There’s a story told of a rancher who needed to cut his expenses to be more profitable so he had a real brainstorm one day. His ranch was a horse ranch and the answer was to cut down on the feed he gave out. By reducing the feed to his horses he could save money and that money would end up on his bottom-line.

So he reduced it. Sure enough, his expenses went down. That confirmed that his idea was a good one. So he cut it down even more. Sure enough, his expenses went down even more. He kept doing that for a number of weeks and saw his expenses go down and his profitability go up.

Finally, the horses were down to eating nothing. That added up to zero cost for feed and most everything moving to the bottom-line—a manager's dream, no?

Problem is, a few days later his horses died.

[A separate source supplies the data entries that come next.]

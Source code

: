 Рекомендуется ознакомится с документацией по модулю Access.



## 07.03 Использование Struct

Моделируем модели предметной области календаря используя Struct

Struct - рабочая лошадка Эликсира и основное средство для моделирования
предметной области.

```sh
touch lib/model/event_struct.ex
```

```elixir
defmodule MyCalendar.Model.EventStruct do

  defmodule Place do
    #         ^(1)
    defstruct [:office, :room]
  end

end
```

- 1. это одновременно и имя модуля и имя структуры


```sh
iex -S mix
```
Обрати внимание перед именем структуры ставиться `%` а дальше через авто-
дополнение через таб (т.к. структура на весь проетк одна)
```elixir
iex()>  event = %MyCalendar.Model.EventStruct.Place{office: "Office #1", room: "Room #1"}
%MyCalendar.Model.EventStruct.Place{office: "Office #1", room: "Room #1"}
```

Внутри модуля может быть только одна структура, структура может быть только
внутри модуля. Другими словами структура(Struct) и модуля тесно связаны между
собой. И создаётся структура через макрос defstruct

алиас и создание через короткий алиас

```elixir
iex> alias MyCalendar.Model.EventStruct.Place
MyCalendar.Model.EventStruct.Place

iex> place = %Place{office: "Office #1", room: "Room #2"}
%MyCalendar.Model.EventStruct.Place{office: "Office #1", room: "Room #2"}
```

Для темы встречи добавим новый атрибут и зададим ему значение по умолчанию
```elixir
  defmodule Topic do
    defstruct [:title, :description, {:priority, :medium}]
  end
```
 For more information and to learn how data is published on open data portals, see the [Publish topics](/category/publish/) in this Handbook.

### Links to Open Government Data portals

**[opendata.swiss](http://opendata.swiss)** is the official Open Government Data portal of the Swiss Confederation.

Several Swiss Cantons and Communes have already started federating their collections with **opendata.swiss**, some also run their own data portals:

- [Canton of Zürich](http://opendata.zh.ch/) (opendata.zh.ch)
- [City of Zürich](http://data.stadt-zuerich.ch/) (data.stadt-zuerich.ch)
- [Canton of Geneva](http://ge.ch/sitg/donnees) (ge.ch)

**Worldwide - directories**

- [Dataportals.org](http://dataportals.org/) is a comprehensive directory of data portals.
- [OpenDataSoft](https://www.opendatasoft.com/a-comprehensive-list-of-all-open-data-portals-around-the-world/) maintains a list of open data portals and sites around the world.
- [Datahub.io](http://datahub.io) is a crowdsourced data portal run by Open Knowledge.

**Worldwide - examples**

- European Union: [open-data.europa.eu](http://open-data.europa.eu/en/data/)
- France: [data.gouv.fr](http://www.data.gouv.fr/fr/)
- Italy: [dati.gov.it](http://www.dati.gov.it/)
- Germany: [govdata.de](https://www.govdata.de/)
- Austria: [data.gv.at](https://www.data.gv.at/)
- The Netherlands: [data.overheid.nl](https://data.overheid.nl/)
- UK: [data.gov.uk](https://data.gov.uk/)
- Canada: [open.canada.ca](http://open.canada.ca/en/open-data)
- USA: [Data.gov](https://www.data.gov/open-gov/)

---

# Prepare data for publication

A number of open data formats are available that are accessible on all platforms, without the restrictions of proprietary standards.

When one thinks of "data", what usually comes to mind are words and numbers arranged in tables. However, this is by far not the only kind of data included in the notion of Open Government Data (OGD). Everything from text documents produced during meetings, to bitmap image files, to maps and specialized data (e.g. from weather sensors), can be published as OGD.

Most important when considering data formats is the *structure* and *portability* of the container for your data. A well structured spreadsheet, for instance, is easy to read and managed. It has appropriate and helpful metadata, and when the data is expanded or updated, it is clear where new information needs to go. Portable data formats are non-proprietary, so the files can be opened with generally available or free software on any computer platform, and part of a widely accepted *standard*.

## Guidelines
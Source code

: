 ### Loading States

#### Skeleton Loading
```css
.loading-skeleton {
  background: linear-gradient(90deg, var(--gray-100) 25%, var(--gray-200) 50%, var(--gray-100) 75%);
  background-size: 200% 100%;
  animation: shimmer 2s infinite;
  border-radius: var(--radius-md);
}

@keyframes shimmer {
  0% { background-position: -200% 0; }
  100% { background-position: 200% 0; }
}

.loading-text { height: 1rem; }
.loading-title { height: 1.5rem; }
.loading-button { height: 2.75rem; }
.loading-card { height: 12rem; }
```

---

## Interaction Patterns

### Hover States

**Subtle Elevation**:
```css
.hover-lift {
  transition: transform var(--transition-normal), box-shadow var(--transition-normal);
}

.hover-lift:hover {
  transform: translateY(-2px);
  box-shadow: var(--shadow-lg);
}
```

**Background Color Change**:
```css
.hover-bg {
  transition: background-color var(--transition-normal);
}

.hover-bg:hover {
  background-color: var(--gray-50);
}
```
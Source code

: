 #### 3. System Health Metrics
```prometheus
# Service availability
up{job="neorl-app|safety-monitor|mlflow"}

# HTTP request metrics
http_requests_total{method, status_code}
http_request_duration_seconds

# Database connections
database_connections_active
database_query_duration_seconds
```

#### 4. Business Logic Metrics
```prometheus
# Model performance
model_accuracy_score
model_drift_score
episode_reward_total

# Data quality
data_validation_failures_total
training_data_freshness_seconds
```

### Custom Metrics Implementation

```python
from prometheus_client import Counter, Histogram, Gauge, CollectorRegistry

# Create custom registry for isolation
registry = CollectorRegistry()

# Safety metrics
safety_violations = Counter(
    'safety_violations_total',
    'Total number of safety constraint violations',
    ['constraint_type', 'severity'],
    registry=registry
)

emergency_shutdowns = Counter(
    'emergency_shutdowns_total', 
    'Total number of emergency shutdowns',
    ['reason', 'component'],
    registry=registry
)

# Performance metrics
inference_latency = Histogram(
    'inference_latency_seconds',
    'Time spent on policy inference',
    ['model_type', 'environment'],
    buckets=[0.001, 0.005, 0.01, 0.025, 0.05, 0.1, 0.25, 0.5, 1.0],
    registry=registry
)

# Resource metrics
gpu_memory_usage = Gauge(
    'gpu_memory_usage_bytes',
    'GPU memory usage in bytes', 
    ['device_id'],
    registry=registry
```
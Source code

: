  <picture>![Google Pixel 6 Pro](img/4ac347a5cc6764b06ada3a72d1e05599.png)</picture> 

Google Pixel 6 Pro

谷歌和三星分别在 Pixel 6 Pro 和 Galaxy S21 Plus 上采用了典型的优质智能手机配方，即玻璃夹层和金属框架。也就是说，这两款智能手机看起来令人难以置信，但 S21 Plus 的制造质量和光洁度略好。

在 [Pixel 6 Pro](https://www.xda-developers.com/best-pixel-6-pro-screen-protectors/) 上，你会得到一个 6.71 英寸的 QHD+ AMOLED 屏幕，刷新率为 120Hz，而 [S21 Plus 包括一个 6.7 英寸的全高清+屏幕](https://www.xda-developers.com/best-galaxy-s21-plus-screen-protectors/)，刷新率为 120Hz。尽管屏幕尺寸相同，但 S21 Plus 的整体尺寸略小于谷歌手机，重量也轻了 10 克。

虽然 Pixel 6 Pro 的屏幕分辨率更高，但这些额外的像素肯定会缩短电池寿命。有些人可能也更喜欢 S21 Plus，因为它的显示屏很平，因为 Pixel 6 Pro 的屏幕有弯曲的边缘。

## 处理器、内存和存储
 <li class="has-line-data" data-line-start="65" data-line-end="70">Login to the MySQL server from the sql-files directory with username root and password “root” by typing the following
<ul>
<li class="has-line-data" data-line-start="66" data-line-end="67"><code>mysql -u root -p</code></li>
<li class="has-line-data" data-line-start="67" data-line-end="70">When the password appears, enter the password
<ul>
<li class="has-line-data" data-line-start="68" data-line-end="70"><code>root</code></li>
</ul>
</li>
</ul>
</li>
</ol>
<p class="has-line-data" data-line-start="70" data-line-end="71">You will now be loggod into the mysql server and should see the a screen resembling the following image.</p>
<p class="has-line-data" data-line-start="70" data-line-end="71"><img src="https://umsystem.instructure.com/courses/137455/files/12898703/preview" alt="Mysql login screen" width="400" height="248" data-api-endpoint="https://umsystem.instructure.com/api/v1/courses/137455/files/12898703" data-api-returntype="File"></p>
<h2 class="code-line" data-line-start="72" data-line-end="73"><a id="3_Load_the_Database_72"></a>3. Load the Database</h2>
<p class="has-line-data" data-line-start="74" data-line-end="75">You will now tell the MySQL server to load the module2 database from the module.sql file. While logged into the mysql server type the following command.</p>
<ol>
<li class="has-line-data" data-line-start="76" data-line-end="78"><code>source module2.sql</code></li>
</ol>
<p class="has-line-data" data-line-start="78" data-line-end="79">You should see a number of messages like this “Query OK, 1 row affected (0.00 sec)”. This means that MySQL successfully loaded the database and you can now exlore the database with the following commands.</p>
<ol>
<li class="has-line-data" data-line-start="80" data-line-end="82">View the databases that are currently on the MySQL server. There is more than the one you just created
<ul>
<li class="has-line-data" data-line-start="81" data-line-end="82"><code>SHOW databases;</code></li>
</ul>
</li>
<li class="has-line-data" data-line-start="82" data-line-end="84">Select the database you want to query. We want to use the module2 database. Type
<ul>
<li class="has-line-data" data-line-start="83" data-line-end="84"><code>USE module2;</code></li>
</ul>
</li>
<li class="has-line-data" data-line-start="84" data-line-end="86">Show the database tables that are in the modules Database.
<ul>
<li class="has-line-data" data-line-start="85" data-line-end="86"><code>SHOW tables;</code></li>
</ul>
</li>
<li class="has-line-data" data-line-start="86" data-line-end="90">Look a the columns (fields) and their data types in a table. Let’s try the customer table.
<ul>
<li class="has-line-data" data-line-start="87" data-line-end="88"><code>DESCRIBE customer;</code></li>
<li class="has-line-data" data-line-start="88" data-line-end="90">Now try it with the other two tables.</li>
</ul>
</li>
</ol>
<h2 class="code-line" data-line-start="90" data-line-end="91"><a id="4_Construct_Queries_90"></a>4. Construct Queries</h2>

“Well, that’s an obvious one,” you say. “Horses will die if they aren’t fed—duh?” Well, it must not be as obvious as all that because businesses do the same sort of thing all the time. They figure they can cost cut their way to success and profitability but pare to the bone the experience they offer the customer, the experience that is their core product.

What do I mean by this? I mean street sweepers at Disneyland. Disneyland has been one of the cleanest places on earth, even if being one of the happiest might be debated. It was the cleanest, that is, until Eisner got a hold of it. He thought he could cut costs at Disneyland and that the cleaning crew could be pared down to help do it. So that's what he did. The upshot was that Disneyland was not nearly as clean as it was and Eisner was able to claim more profitability.

Problem is that that affected the Disneyland experience. Many shareholders, some of whom led a revolt against Eisner, thought the Disneyland experience had suffered as a result of Eisner. And now Eisner is on his way out. Good result?

And I mean the servers at a local restaurant I liked. They had a change of management and that new management was concerned with costs. So they trained their employees on carefully doling out portions to make sure no one got more than was fiscally sound for them to get. And it showed. From one day to the next, almost, you could see the change. The servers looked like they were measuring in their heads what to serve. This took them away from the friendly service they once gave and also positioned the customer as the enemy. And for a restaurant that prided itself on a down-home atmosphere and menu, this was, shall we say, not good. My attitude toward the place changed after that.

So what does this mean? It means you must understand what is the core product you offer, that is, the core experience you offer the customer and don’t stint on giving it to them. If you cost cut that to improve your profitability, you are starving your horses.